La mythologie romaine s'inspire habilement de la mythologie grecque grâce à Virgile (qui fait du Troyen Énée le lointain fondateur de l'Italie). Dans son parcours, L’Énéide, le héros a quitté Carthage et Didon, et se retrouve dans le Latium, terre qui sera celle de ses descendants Romulus et Rémus. Turnus, roi des Rutules d'Ardée, personnage important de L'Énéide s'oppose à l'installation du Troyen Énée et de ses compagnons dans le Latium. Il se confronte à Camille dans un combat mortel dont elle sortira victorieuse : d'où le titre de l'opéra "Il trionfo di Camilla" ou en français : "Le triomphe de Camille" composé par Giovanni Bononcini, sur un livret de Silvio Stampiglia, créé au Teatro San Bartolomeo de Naples en 1696.
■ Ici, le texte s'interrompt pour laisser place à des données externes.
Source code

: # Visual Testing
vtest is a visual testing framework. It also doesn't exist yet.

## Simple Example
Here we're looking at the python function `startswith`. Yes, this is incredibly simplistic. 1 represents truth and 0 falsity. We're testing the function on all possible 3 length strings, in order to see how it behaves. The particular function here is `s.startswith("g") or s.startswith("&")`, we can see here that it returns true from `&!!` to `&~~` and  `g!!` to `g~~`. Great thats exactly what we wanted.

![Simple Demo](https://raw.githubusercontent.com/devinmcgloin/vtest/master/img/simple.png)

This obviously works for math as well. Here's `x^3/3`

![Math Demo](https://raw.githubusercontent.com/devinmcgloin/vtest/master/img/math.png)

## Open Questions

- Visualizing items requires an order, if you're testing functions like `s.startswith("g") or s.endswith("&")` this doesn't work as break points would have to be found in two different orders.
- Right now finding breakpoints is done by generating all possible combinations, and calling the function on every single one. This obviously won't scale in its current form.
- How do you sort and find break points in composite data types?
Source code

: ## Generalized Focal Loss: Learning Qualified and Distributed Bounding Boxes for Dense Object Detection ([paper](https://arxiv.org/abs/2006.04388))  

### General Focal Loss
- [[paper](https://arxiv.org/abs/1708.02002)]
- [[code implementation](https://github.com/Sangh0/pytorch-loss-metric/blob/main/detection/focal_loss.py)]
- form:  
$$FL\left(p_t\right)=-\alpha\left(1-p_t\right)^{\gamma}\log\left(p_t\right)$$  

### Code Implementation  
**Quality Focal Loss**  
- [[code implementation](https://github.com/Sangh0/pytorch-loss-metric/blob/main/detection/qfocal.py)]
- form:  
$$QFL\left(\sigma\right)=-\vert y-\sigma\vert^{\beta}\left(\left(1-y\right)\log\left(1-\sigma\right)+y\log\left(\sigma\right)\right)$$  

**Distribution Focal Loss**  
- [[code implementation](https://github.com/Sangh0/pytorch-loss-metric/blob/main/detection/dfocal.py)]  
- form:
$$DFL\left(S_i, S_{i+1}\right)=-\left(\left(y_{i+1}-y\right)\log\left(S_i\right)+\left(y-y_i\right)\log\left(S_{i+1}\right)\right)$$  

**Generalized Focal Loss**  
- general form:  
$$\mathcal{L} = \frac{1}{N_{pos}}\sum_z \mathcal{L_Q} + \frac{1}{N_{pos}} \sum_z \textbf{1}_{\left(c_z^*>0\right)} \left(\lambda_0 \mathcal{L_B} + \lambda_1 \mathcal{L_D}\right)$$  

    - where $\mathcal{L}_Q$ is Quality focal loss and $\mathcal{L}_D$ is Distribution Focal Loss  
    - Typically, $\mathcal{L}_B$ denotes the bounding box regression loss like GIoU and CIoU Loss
Dans cet air situé au premier acte, Camille vient de décrocher son premier succès. En effet, celle-ci grimée en bergère Dorinda s'introduit chez les Volsques, royaume qui fut un jour dérobé par les Latins à son père, le roi Metabo. Elle sauve le prince Prenesto d’un sanglier, celui-là tombe amoureux de la princesse et il n'est autre que le fils du Roi des Latins, Latino. Camilla se félicite alors ("Mi lusingo" ou en français "Il me flatte") et son âme espère l'amour : "l'alma spera".
Après toutes les péripéties d'Énée, la fin approche : le héros venu de Troie va mener vers la fondation de Rome, notamment en épousant Lavinie, fille de Latinus, Roi des Latins. Celle-ci est toutefois promise au roi des Rutules, Turnus, mais le père rompt les fiancailles de sa fille après un rêve lui annonçant la venue prophétique d'un étranger.
Cette histoire est retracée par l'opéra Énée et Lavinie, créé par Pascal Colasse à l’Académie royale de musique en 1690.
Dans cet air, Enée, incarné par le haute-contre Reinoud van Mechelen, est finalement aux côtés de Lavinie. Vénus descend de l'Olympe parmi les mortels pour célébrer leur union. Elle lui présente les armes divines, offertes par son époux Vulcain (Dieu des forgerons) qui l'accompagneront jusqu'à la fin de sa quête de la fondation de Rome. Un armement, qui rend Enée invincible, et sur lequel sont gravées toutes les étapes de la fondation de l'Empire Romain, jusqu'à Marc-Antoine et Cléopâtre.